OmniDiskSweeper will start running and you will see it open up in a separate window. Switch over to that window without closing the terminal window you were working on. You're now ready to start your hard disk sweep.
Running a Disk Sweep
To begin a disk sweep, select your hard drive (this is where you can see the current free/used disk space you have) and click the Sweep "your drive name" Drive.... button. OmniDiskSweep will start sweeping your drive and this is when you wait.
You might be prompted to let OmniDiskSweep access various parts/features of your hard drive. Just keep clicking 'OK' so that your entire hard drive can be checked.
The main way you can know the sweep is finished is when the file sizes are no longer listed in red (the red indicates that files are still being sized/searched) and the window title no longer has (sizing) next to it.
Searching and Deleting Files
The process of sifting through files is very simple.
Files are ordered by size. Simply click a folder name to see any of the files it contains. Once you've located a file you wish to remove, select it, and then select the Trash button in the bottom-right corner of the window. And that's all it takes!
In the window title, you'll notice that the amount of used hard drive space will be updated as you delete files, making it simple to monitor your progress. Here are some tips for optimizing the file removal process:
- Focus on music, photos, and videos that are no longer of use to you. These take up a lot of space and create clutter. Even if they are useful, you can consider uploading these files to a USB, an external hard drive, or a file storage website like DropBox, Box, or Google Drive. As mentioned, this may not be free if your files exceed a certain size and it does take time and effort to do these uploads.
- Deleted software often leaves behind 'traces'. If you see anything related to a software you don't have anymore, just delete it.
- Clear up cached files. Go into folders holding cached files (again, from familiar software!) and delete. You can even do this with software that you actively use.
- If you're not sure what a file is, check first. Try to locate the file (sometimes OmniDiskSweeper lets you open it from the software itself) and check out what it is. If it sounds odd to you, you can even do a web search of the filename to get some hints.
- Remember that there is no undo or recovery of deleted files.
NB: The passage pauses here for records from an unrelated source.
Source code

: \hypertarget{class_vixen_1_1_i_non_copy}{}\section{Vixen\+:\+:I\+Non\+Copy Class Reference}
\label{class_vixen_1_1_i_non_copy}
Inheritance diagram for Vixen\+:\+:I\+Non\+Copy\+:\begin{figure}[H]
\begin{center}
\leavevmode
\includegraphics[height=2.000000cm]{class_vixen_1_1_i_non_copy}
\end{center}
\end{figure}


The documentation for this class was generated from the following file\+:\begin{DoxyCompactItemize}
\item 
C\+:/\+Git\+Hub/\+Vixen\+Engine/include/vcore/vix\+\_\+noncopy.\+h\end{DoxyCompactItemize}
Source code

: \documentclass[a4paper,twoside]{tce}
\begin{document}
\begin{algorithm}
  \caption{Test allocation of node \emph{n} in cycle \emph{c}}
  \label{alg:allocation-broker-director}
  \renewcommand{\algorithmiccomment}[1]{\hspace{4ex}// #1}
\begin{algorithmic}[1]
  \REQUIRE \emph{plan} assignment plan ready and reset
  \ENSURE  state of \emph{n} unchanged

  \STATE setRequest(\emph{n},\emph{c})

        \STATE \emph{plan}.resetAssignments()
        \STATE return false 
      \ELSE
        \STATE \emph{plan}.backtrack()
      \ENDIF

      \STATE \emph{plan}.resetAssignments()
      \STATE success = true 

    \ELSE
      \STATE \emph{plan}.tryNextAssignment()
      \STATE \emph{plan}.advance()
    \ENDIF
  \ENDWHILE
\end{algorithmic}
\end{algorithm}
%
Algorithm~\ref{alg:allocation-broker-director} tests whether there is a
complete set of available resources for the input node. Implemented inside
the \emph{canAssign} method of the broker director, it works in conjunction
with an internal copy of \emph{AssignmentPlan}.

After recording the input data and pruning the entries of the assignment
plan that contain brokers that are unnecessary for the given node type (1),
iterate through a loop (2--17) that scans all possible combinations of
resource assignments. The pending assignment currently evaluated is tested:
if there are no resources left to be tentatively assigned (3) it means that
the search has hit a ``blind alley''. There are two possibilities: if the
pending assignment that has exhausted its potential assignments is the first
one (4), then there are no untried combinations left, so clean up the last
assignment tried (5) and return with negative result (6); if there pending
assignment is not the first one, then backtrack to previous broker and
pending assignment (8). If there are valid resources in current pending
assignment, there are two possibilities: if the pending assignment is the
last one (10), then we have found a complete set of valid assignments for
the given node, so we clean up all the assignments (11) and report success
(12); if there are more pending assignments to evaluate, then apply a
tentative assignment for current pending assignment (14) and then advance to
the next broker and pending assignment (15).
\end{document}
- Stay away from anything that might be useful to you, your applications, or your system.
How Did We Feel About OmniDiskSweeper?
Overall, we had a lot of success with OmniDiskSweeper! No one paid us or promoted this software to us; it just came up several times while browsing online for a free alternative to CleanMyMac.
We were able to clear up 20gb just by sifting through files. However, we also found a virus that was leeching up 20 additional gigabytes of space. After clearing that up, we had freed up a total of 40gb. The best part was that it took minimal time and effort and it didn't cost a thing!